Braeval 18 Gordon & MacPhail
Braeval?
Ich hatte das Glück, dass mir zwei gute Freunde zum Geburtstag einen Whisky geschenkt haben. Und ich kannte die Brennerei nicht. Das machte mich neugierig.
Braeval ist tatsächlich eher unbekannt. Es gibt zwar einige interessante Trivia, wie dass sie mit 350m über dem Meeresspiegel die höchstgelegene Brennerei Schottlands sein soll, dass sie von nur einer Person betrieben werden kann, oder dass sie ihr Wasser aus demselben Fluss wie die bekanntere Aberfeldy-Brennerei schöpft.

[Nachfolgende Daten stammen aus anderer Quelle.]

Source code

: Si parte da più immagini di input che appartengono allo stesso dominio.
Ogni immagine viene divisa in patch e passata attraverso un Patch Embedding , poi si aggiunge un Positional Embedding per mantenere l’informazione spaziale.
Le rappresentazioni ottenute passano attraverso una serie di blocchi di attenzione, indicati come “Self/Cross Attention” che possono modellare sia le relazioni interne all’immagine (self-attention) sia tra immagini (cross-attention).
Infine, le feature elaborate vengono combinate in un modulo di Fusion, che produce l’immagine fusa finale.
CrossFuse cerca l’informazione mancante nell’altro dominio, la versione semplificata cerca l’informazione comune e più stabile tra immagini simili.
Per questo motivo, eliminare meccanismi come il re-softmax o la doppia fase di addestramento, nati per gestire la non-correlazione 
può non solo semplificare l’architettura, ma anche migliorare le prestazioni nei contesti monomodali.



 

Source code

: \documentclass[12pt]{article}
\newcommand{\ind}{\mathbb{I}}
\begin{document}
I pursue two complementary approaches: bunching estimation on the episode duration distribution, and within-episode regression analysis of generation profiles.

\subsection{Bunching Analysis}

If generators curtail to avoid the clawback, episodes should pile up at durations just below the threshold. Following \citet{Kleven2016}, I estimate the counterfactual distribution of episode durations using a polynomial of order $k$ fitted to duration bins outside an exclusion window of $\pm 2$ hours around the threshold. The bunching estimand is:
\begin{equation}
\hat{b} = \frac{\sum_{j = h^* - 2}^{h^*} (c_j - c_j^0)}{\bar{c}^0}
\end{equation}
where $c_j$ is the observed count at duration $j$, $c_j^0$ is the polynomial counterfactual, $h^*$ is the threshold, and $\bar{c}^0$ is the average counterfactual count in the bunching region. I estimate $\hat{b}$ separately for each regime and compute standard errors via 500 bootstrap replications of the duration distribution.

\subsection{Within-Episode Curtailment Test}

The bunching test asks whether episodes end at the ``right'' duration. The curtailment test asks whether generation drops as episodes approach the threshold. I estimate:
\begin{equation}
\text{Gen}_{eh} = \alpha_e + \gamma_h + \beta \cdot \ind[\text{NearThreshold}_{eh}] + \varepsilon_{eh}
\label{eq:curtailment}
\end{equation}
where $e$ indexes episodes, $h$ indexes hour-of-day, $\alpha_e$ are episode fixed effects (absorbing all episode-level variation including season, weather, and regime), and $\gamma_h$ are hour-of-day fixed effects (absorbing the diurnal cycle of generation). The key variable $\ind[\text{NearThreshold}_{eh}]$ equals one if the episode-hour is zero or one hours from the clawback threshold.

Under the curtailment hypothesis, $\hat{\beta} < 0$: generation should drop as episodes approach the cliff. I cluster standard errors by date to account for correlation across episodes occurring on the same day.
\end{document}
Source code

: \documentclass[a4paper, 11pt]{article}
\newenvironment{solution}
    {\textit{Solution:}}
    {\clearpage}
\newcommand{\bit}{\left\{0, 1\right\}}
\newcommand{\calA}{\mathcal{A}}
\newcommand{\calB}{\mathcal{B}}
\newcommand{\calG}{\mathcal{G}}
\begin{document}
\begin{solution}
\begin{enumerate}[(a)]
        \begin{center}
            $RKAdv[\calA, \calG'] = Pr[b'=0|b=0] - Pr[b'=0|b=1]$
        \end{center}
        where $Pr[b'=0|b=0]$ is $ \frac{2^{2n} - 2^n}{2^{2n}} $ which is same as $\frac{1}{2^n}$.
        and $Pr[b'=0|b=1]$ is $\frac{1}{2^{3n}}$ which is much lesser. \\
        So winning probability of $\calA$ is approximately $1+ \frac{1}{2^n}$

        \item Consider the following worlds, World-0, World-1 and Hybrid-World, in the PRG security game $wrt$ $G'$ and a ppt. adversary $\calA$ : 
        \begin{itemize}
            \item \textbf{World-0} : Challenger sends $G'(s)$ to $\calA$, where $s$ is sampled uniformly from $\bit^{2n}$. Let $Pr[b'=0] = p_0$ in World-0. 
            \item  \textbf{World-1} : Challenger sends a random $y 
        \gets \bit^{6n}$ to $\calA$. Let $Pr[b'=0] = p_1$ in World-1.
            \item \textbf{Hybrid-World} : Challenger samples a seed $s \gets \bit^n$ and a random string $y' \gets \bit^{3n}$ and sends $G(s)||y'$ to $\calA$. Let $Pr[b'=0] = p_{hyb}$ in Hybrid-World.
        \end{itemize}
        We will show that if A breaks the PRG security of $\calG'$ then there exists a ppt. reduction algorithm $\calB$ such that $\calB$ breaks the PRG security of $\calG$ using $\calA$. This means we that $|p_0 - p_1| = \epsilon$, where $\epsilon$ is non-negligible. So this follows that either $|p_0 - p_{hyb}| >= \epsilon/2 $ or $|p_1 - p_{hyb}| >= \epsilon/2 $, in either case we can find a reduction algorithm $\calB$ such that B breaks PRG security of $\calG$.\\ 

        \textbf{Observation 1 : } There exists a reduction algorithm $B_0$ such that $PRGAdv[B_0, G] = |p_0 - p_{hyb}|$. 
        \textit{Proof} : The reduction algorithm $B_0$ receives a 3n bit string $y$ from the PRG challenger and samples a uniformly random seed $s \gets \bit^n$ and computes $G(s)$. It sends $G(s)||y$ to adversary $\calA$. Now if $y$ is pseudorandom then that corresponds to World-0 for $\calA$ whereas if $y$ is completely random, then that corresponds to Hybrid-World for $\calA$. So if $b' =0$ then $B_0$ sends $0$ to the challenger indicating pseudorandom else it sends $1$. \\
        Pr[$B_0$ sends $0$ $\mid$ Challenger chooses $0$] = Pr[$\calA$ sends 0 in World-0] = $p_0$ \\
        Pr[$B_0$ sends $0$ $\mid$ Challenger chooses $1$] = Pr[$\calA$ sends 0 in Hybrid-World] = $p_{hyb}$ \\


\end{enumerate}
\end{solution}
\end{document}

Doch eigene Abfüllungen hat Braeval nicht am Markt. Zu Pernod-Ricard gehörend, dürfte ein Gutteil der Single Malt-Produktion für den Chivas Regal verwendet werden, der viele Single Malts und Grain Whiskies mischt. Zum Glück aber können unabhängige Abfüller den Braeval Single Malt pur verkaufen.
Hervorragende Transparenz
Diese Abfüllung läuft in der Gordon & MacPhails Connoisseurs‘ Choice-Serie und wenn ich etwas in der Whisky-Industrie mag, dann ist es Transparenz. Zu viele geben kein Alter an, bleiben in Sachen Fassauswahl wage und färben den Whisky. Doch Gordon & MacPhail machen es hier anders.
So ist der Whisky trotz der stolzen 18 Jahre Reifung relativ hell. Auf Farbstoff wurde verzichtet und die Reifung fand in Re-Fill Bourbon-Fässern statt, also jenen Fässern, die schon mehrfach zur Reifung von schottischem Whisky herangezogen wurden. First-Fill Fässer gelten als die deutlich bessere Wahl und hätten vermutlich noch mehr Aromen und Farbe an den Braeval abgegeben. Dennoch ist es lobenswert, dass Gordon & MacPhail ganz offen die Re-Fill Fässer ansprechen.
Damit richtet sich der Whisky stärker an Kenner, die diese Transparenz zu schätzen wissen. In dieselbe Kerbe schlägt, dass er mit 46% eine gute Alkoholstärke aufweist. Die Eckdaten des Braeval 18 sind damit durchaus attraktiv, auch über das hohe Alter hinaus.
Nase
Die Nase ist etwas … unspektakulär. Es sind die typischen Aromen, die von einem Speysider erwartet werden: Äpfel, Zitrusnoten und eine Honig-Süße. Er braucht recht lange, um sich zu öffnen. Am Anfang sticht auch eine Schärfe in die Nase, die zwischen Alkohol und Pfeffer schwankt.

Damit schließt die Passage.